The deal will combine the software providers Leap quantum cloud services with data drawn from IPG, which is running the program out of its emerging technology group. Together, the companies aim to help clients identify high-value audiences and deliver more tailored messages at the right time and in the right setting, resulting in improved personalization and performance. Terms of the deal were not disclosed.

At IPG, we understand that every customer is unique, with very personal passions, behaviors and motivations, said Philippe Krakowsky, CEO of IPG, in a statement. By working with D-Wave and adopting quantum technology as part of our tech stack, we believe we can uncover an even greater collection of data-driven insights to deliver more relevant and effective marketing for our clients, at scale.

Taking a quantum-computing approach to campaign optimization is another example of how advertisers and agencies are thinking outside the box as they contend with the deprecation of identifiers that have been key for targeting ads, including third-party cookies. Google will begin phasing out cookies for a select number of Chrome users starting early next year.

As ad signal loss intensifies, marketers have focused on first-party data acquisition, but struggles persist in effectively managing and deploying troves of customer information. In the D-Wave announcement, quantum computing was positioned as a way to get more utility from a high volume of data.

Were excited to work with IPG to bring the power of quantum to advertising optimization, more efficiently harnessing a massive amount of data to create hyper-targeted campaigns that drive desired outcomes for brands, said Alan Baratz, CEO of D-Wave, in a statement.

IPG has been piloting the D-Wave capabilities with a top 20 client, applying optimization equations to enhance marketing efforts in a retail environment. The agency declined to share specific outcomes from the experiment but said that the mathematical modeling used was broadly applicable outside of retail, with results that are very promising and repeatable.

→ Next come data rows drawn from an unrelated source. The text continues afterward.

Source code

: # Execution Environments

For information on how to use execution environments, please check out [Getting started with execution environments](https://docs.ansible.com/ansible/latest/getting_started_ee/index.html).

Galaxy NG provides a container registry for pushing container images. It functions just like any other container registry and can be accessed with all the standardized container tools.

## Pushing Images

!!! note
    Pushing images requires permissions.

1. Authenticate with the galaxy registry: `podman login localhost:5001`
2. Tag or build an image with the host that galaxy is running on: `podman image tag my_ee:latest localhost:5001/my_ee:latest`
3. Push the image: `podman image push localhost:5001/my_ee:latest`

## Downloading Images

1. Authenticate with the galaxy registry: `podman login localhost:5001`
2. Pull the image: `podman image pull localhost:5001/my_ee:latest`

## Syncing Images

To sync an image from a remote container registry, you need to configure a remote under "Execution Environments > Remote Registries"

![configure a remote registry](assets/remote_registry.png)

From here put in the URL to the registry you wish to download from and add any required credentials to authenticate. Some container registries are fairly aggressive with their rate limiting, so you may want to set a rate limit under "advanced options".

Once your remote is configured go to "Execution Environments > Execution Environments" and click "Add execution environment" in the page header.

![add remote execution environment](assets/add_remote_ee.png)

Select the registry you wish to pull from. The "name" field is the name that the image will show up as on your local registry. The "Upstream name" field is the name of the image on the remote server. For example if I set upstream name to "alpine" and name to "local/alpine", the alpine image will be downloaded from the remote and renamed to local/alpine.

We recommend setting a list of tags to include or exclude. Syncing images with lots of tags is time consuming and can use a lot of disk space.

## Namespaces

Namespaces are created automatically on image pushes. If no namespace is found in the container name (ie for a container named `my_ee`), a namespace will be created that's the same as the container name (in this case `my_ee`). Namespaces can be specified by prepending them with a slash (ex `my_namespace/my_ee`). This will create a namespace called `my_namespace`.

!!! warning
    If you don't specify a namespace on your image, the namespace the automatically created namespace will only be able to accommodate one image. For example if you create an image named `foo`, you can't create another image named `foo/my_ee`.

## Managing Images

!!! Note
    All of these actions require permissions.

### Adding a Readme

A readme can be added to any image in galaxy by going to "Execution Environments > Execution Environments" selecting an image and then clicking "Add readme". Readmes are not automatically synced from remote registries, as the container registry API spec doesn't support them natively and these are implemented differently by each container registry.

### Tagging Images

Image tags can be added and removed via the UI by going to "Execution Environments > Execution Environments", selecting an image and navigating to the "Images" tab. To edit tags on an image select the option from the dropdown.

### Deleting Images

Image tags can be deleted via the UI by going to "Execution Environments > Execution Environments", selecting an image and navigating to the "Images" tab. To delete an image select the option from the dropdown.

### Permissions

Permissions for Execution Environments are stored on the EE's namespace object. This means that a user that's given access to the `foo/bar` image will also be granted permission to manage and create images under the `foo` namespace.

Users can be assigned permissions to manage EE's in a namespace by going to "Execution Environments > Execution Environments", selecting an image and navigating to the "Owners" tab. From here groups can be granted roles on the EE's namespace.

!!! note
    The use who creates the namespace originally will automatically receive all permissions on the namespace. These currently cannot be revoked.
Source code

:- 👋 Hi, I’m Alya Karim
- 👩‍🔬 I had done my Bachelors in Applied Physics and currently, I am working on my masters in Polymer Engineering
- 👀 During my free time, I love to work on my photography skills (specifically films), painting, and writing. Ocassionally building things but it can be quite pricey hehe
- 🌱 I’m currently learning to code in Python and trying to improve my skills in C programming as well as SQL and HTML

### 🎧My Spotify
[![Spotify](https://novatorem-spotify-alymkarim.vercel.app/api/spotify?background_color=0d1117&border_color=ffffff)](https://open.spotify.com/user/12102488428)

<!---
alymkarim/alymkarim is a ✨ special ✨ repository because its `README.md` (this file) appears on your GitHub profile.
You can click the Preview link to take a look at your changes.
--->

At the high level, quantum computers run on quantum bits, or qubits, to operate. Qubits can exist in a state, known as superposition, of one and zero simultaneously. That differs from classical computing, where bits exist in a binary state of either one or zero. The gist is that quantum computings processing power can solve problems that would take classical computers an impractical amount of time to figure out.

Quantum computing has been positioned as a stepping stone to lowering the enterprise costs of resource-intensive and pricey tech like generative AI, which has also been in the spotlight for agencies following the explosion in popularity of ChatGPT. WPP, an IPG rival, on Monday announced a deal with chipmaker Nvidia around a new content engine supported by generative AI that will help its creatives produce and scale advertising assets faster.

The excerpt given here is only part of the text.